Task input below:

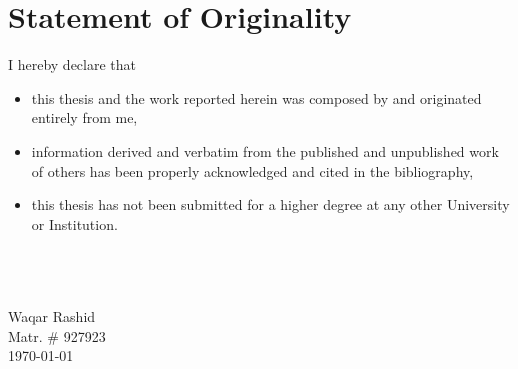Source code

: \documentclass[../main.tex]{subfile}
\begin{document}
\chapter*{\centering Statement of Originality}I hereby declare that
\begin{itemize}
\item this thesis and the work reported herein was composed by and originated entirely from me,
\item information derived and verbatim from the published and unpublished work of others has been properly acknowledged and cited in the bibliography,
\item this thesis has not been submitted for a higher degree at any other University or Institution.
\end{itemize}

\large
\vspace{20px}
\textbf{}\\
\makebox[1.5in]{\hrulefill}\\
\vspace{5px}\\
Waqar Rashid\\
Matr. \# 927923\\
\today
\end{document}
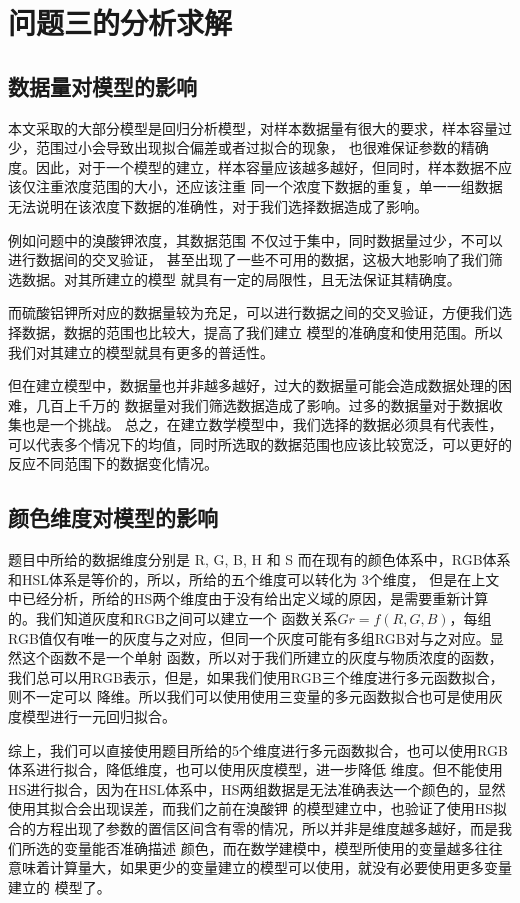\section{问题三的分析求解}
\subsection{数据量对模型的影响}
   本文采取的大部分模型是回归分析模型，对样本数据量有很大的要求，样本容量过少，范围过小会导致出现拟合偏差或者过拟合的现象，
   也很难保证参数的精确度。因此，对于一个模型的建立，样本容量应该越多越好，但同时，样本数据不应该仅注重浓度范围的大小，还应该注重
   同一个浓度下数据的重复，单一一组数据无法说明在该浓度下数据的准确性，对于我们选择数据造成了影响。
   
   例如问题中的溴酸钾浓度，其数据范围 不仅过于集中，同时数据量过少，不可以进行数据间的交叉验证，
   甚至出现了一些不可用的数据，这极大地影响了我们筛选数据。对其所建立的模型 就具有一定的局限性，且无法保证其精确度。

   而硫酸铝钾所对应的数据量较为充足，可以进行数据之间的交叉验证，方便我们选择数据，数据的范围也比较大，提高了我们建立
   模型的准确度和使用范围。所以我们对其建立的模型就具有更多的普适性。
   
   但在建立模型中，数据量也并非越多越好，过大的数据量可能会造成数据处理的困难，几百上千万的
   数据量对我们筛选数据造成了影响。过多的数据量对于数据收集也是一个挑战。
   总之，在建立数学模型中，我们选择的数据必须具有代表性，可以代表多个情况下的均值，同时所选取的数据范围也应该比较宽泛，可以更好的
   反应不同范围下的数据变化情况。

\subsection{颜色维度对模型的影响}
    题目中所给的数据维度分别是 R, G, B, H 和 S 而在现有的颜色体系中，RGB体系和HSL体系是等价的，所以，所给的五个维度可以转化为
    3个维度， 但是在上文中已经分析，所给的HS两个维度由于没有给出定义域的原因，是需要重新计算的。我们知道灰度和RGB之间可以建立一个
    函数关系$Gr = f(R, G, B)$，每组RGB值仅有唯一的灰度与之对应，但同一个灰度可能有多组RGB对与之对应。显然这个函数不是一个单射
    函数，所以对于我们所建立的灰度与物质浓度的函数，我们总可以用RGB表示，但是，如果我们使用RGB三个维度进行多元函数拟合，则不一定可以
    降维。所以我们可以使用使用三变量的多元函数拟合也可是使用灰度模型进行一元回归拟合。
    
    综上，我们可以直接使用题目所给的5个维度进行多元函数拟合，也可以使用RGB体系进行拟合，降低维度，也可以使用灰度模型，进一步降低
    维度。但不能使用HS进行拟合，因为在HSL体系中，HS两组数据是无法准确表达一个颜色的，显然使用其拟合会出现误差，而我们之前在溴酸钾
    的模型建立中，也验证了使用HS拟合的方程出现了参数的置信区间含有零的情况，所以并非是维度越多越好，而是我们所选的变量能否准确描述
    颜色，而在数学建模中，模型所使用的变量越多往往意味着计算量大，如果更少的变量建立的模型可以使用，就没有必要使用更多变量建立的
    模型了。
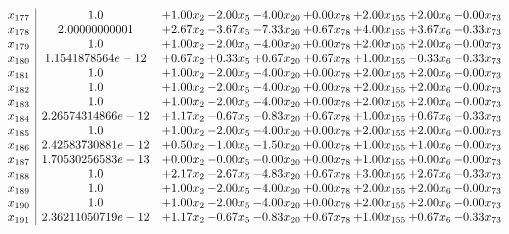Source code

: \documentclass[8pt]{article}
\begin{document}
\[\begin{array}{c| c c@{\hskip 2pt} c@{\hskip 2pt} c@{\hskip 2pt} c@{\hskip 2pt} c@{\hskip 2pt} c@{\hskip 2pt} c@{\hskip 2pt} }
 x_{177}   &  1.0 & +  1.00 x_{2} & -2.00 x_{5} & -4.00 x_{20} & +  0.00 x_{78} & +  2.00 x_{155} & +  2.00 x_{6} & -0.00 x_{73}\\
 x_{178}   &  2.00000000001 & +  2.67 x_{2} & -3.67 x_{5} & -7.33 x_{20} & +  0.67 x_{78} & +  4.00 x_{155} & +  3.67 x_{6} & -0.33 x_{73}\\
 x_{179}   &  1.0 & +  1.00 x_{2} & -2.00 x_{5} & -4.00 x_{20} & +  0.00 x_{78} & +  2.00 x_{155} & +  2.00 x_{6} & -0.00 x_{73}\\
 x_{180}   &  1.1541878564e-12 & +  0.67 x_{2} & +  0.33 x_{5} & +  0.67 x_{20} & +  0.67 x_{78} & +  1.00 x_{155} & -0.33 x_{6} & -0.33 x_{73}\\
 x_{181}   &  1.0 & +  1.00 x_{2} & -2.00 x_{5} & -4.00 x_{20} & +  0.00 x_{78} & +  2.00 x_{155} & +  2.00 x_{6} & -0.00 x_{73}\\
 x_{182}   &  1.0 & +  1.00 x_{2} & -2.00 x_{5} & -4.00 x_{20} & +  0.00 x_{78} & +  2.00 x_{155} & +  2.00 x_{6} & -0.00 x_{73}\\
 x_{183}   &  1.0 & +  1.00 x_{2} & -2.00 x_{5} & -4.00 x_{20} & +  0.00 x_{78} & +  2.00 x_{155} & +  2.00 x_{6} & -0.00 x_{73}\\
 x_{184}   &  2.26574314866e-12 & +  1.17 x_{2} & -0.67 x_{5} & -0.83 x_{20} & +  0.67 x_{78} & +  1.00 x_{155} & +  0.67 x_{6} & -0.33 x_{73}\\
 x_{185}   &  1.0 & +  1.00 x_{2} & -2.00 x_{5} & -4.00 x_{20} & +  0.00 x_{78} & +  2.00 x_{155} & +  2.00 x_{6} & -0.00 x_{73}\\
 x_{186}   &  2.42583730881e-12 & +  0.50 x_{2} & -1.00 x_{5} & -1.50 x_{20} & +  0.00 x_{78} & +  1.00 x_{155} & +  1.00 x_{6} & -0.00 x_{73}\\
 x_{187}   &  1.70530256583e-13 & +  0.00 x_{2} & -0.00 x_{5} & -0.00 x_{20} & +  0.00 x_{78} & +  1.00 x_{155} & +  0.00 x_{6} & -0.00 x_{73}\\
 x_{188}   &  1.0 & +  2.17 x_{2} & -2.67 x_{5} & -4.83 x_{20} & +  0.67 x_{78} & +  3.00 x_{155} & +  2.67 x_{6} & -0.33 x_{73}\\
 x_{189}   &  1.0 & +  1.00 x_{2} & -2.00 x_{5} & -4.00 x_{20} & +  0.00 x_{78} & +  2.00 x_{155} & +  2.00 x_{6} & -0.00 x_{73}\\
 x_{190}   &  1.0 & +  1.00 x_{2} & -2.00 x_{5} & -4.00 x_{20} & +  0.00 x_{78} & +  2.00 x_{155} & +  2.00 x_{6} & -0.00 x_{73}\\
 x_{191}   &  2.36211050719e-12 & +  1.17 x_{2} & -0.67 x_{5} & -0.83 x_{20} & +  0.67 x_{78} & +  1.00 x_{155} & +  0.67 x_{6} & -0.33 x_{73}\\

\end{array}\]
\end{document}
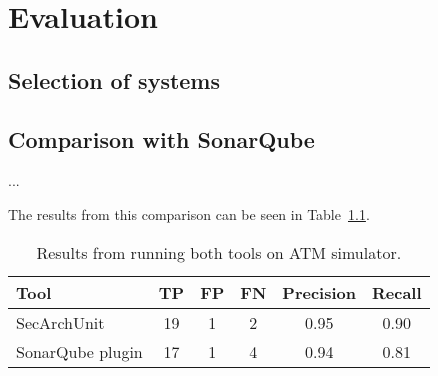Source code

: \chapter{Evaluation}

\section{Selection of systems}

\section{Comparison with SonarQube}
...

The results from this comparison can be seen in Table~\ref{tab:results_comparison}.

\begin{table}
\begin{center}
\begin{tabular}{lccccc}
\hline
\textbf{Tool} & \textbf{TP} & \textbf{FP} & \textbf{FN} & \textbf{Precision} & \textbf{Recall}\\
\hline
SecArchUnit & 19 & 1 & 2 & 0.95 & 0.90\\
\rowcolor{RowColor}
SonarQube plugin & 17 & 1 & 4 & 0.94 & 0.81\\
\hline
\end{tabular}
\end{center}
\caption{Results from running both tools on ATM simulator.}
\label{tab:results_comparison}
\end{table}

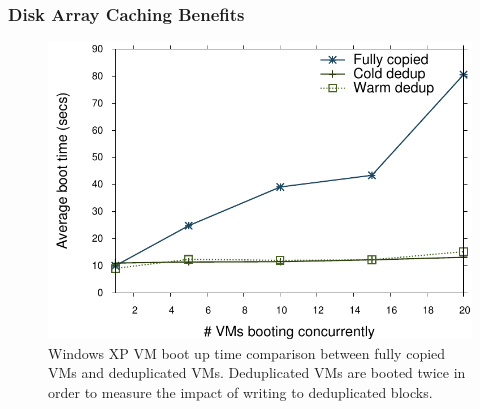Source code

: \subsubsection{Disk Array Caching Benefits}


\begin{figure}
\centering
\includegraphics[scale=0.6]{figures/copied-vs-dedup.pdf}
\caption{Windows XP VM boot up time comparison between fully
  copied VMs and deduplicated VMs.  Deduplicated VMs are booted twice
  in order to measure the impact of writing to deduplicated blocks.}
\label{fig:copied-vs-dedup}
\end{figure}


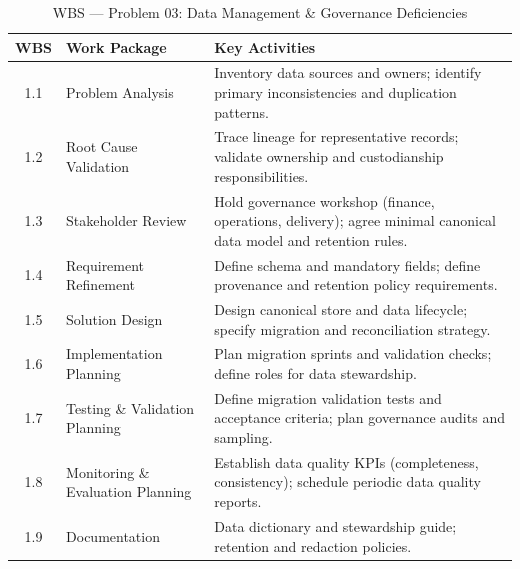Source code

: \documentclass[12pt,a4paper]{report}
\begin{document}
\begin{table}[H]
\centering
\renewcommand{\arraystretch}{1.25}
\small
\begin{tabularx}{\textwidth}{|c|p{4.2cm}|X|}
\hline
\rowcolor{secondary}
\textbf{WBS} & \textbf{Work Package} & \textbf{Key Activities} \\
\hline
1.1 & Problem Analysis & Inventory data sources and owners; identify primary inconsistencies and duplication patterns. \\
\hline
1.2 & Root Cause Validation & Trace lineage for representative records; validate ownership and custodianship responsibilities. \\
\hline
1.3 & Stakeholder Review & Hold governance workshop (finance, operations, delivery); agree minimal canonical data model and retention rules. \\
\hline
1.4 & Requirement Refinement & Define schema and mandatory fields; define provenance and retention policy requirements. \\
\hline
1.5 & Solution Design & Design canonical store and data lifecycle; specify migration and reconciliation strategy. \\
\hline
1.6 & Implementation Planning & Plan migration sprints and validation checks; define roles for data stewardship. \\
\hline
1.7 & Testing \& Validation Planning & Define migration validation tests and acceptance criteria; plan governance audits and sampling. \\
\hline
1.8 & Monitoring \& Evaluation Planning & Establish data quality KPIs (completeness, consistency); schedule periodic data quality reports. \\
\hline
1.9 & Documentation & Data dictionary and stewardship guide; retention and redaction policies. \\
\hline
\end{tabularx}
\caption{WBS --- Problem 03: Data Management \& Governance Deficiencies}
\end{table}
\end{document}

End of Task input.

### [Problem requirements]
Please reproduce the lines exactly from the one containing "comparison between fully" through the last line of the data above, and keep the pictures out.

### [Answer box]
\caption{Windows XP VM boot up time comparison between fully
  copied VMs and deduplicated VMs.  Deduplicated VMs are booted twice
  in order to measure the impact of writing to deduplicated blocks.}
\label{fig:copied-vs-dedup}
\end{figure}


Source code

: \documentclass[12pt,a4paper]{report}
\begin{document}
\begin{table}[H]
\centering
\renewcommand{\arraystretch}{1.25}
\small
\begin{tabularx}{\textwidth}{|c|p{4.2cm}|X|}
\hline
\rowcolor{secondary}
\textbf{WBS} & \textbf{Work Package} & \textbf{Key Activities} \\
\hline
1.1 & Problem Analysis & Inventory data sources and owners; identify primary inconsistencies and duplication patterns. \\
\hline
1.2 & Root Cause Validation & Trace lineage for representative records; validate ownership and custodianship responsibilities. \\
\hline
1.3 & Stakeholder Review & Hold governance workshop (finance, operations, delivery); agree minimal canonical data model and retention rules. \\
\hline
1.4 & Requirement Refinement & Define schema and mandatory fields; define provenance and retention policy requirements. \\
\hline
1.5 & Solution Design & Design canonical store and data lifecycle; specify migration and reconciliation strategy. \\
\hline
1.6 & Implementation Planning & Plan migration sprints and validation checks; define roles for data stewardship. \\
\hline
1.7 & Testing \& Validation Planning & Define migration validation tests and acceptance criteria; plan governance audits and sampling. \\
\hline
1.8 & Monitoring \& Evaluation Planning & Establish data quality KPIs (completeness, consistency); schedule periodic data quality reports. \\
\hline
1.9 & Documentation & Data dictionary and stewardship guide; retention and redaction policies. \\
\hline
\end{tabularx}
\caption{WBS --- Problem 03: Data Management \& Governance Deficiencies}
\end{table}
\end{document}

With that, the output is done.